A maioria dos espanhóis atribui aos “media” culpas no medo social
A percepção de que os meios de comunicação contribuem para intensificar sentimentos de medo e apreensão na sociedade espanhola é uma das principais conclusões do “Estudo sobre os receios da sociedade actual”, recentemente divulgado pelo Centro de Investigações Sociológicas de Espanha.
De acordo com os dados recolhidos, 77% dos inquiridos acredita que, em Espanha, os media desempenham um papel activo no aumento da sensação de insegurança e inquietação colectiva. Trata-se de uma opinião transversal, que atravessa diferentes segmentos da população e não apresenta variações significativas quando analisada à luz de factores como sexo, idade, nível de escolaridade, orientação ideológica, local de residência, crenças religiosas ou classe social.
A leitura detalhada dos resultados confirma essa homogeneidade. Entre as mulheres, 76% partilha dessa opinião, valor que sobe ligeiramente para 78% entre os homens. No que diz respeito às faixas etárias, os jovens entre os 18 e os 24 anos registam uma taxa de concordância de 79%, enquanto os adultos entre os 35 e os 44 anos atingem os 80%. Já entre os cidadãos com idades compreendidas entre os 65 e os 74 anos, o valor situa-se nos 74%. Nas restantes categorias analisadas, os números mantêm-se consistentes, oscilando entre os 70% e os 80%.

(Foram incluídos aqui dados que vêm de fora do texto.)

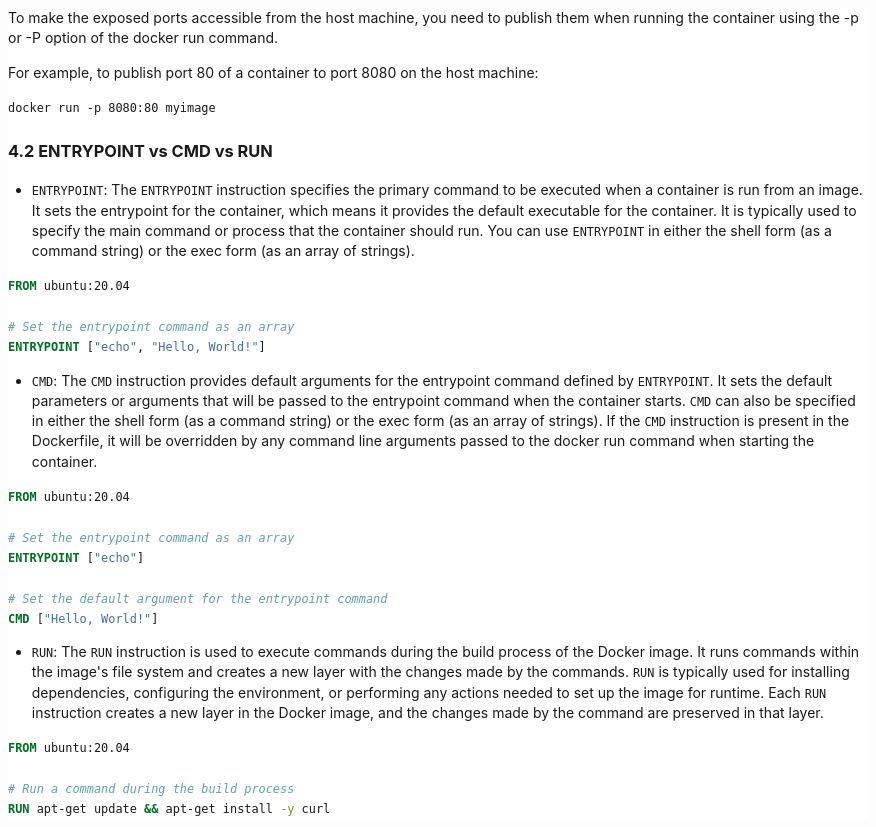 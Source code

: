 To make the exposed ports accessible from the host machine, you need to publish them when running the container using the -p or -P option of the docker run command.

For example, to publish port 80 of a container to port 8080 on the host machine:

```console
docker run -p 8080:80 myimage
```


### 4.2 ENTRYPOINT vs CMD vs RUN

<a id="s4.2-entrypoint-vs-cmd-vs-run"></a>

- `ENTRYPOINT`: The `ENTRYPOINT` instruction specifies the primary command to be executed when a container is run from an image. It sets the entrypoint for the container, which means it provides the default executable for the container. It is typically used to specify the main command or process that the container should run. You can use `ENTRYPOINT` in either the shell form (as a command string) or the exec form (as an array of strings).

```Dockerfile
FROM ubuntu:20.04

# Set the entrypoint command as an array
ENTRYPOINT ["echo", "Hello, World!"]
```

- `CMD`: The `CMD` instruction provides default arguments for the entrypoint command defined by `ENTRYPOINT`. It sets the default parameters or arguments that will be passed to the entrypoint command when the container starts. `CMD` can also be specified in either the shell form (as a command string) or the exec form (as an array of strings). If the `CMD` instruction is present in the Dockerfile, it will be overridden by any command line arguments passed to the docker run command when starting the container.

```Dockerfile
FROM ubuntu:20.04

# Set the entrypoint command as an array
ENTRYPOINT ["echo"]

# Set the default argument for the entrypoint command
CMD ["Hello, World!"]
```

- `RUN`: The `RUN` instruction is used to execute commands during the build process of the Docker image. It runs commands within the image's file system and creates a new layer with the changes made by the commands. `RUN` is typically used for installing dependencies, configuring the environment, or performing any actions needed to set up the image for runtime. Each `RUN` instruction creates a new layer in the Docker image, and the changes made by the command are preserved in that layer.

```Dockerfile
FROM ubuntu:20.04

# Run a command during the build process
RUN apt-get update && apt-get install -y curl
```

Critérios editoriais sob escrutínio
Perante este cenário, impõe-se uma reflexão mais aprofundada sobre o papel dos meios de comunicação num contexto marcado por uma crescente instabilidade internacional. Para além dos factores externos que alimentam a incerteza, como crises geopolíticas, económicas ou sociais, importa questionar até que ponto as opções editoriais — nomeadamente na selecção de temas, no enquadramento das notícias e na escolha de imagens — poderão estar a contribuir para amplificar esse sentimento de apreensão.
A forma como os noticiários são estruturados, as prioridades estabelecidas nas grelhas informativas e a lógica de publicação nos meios digitais assumem, neste contexto, um papel determinante. A ênfase em conteúdos negativos ou alarmistas poderá, segundo alguns analistas, reforçar a percepção de risco e insegurança, independentemente da realidade objectiva.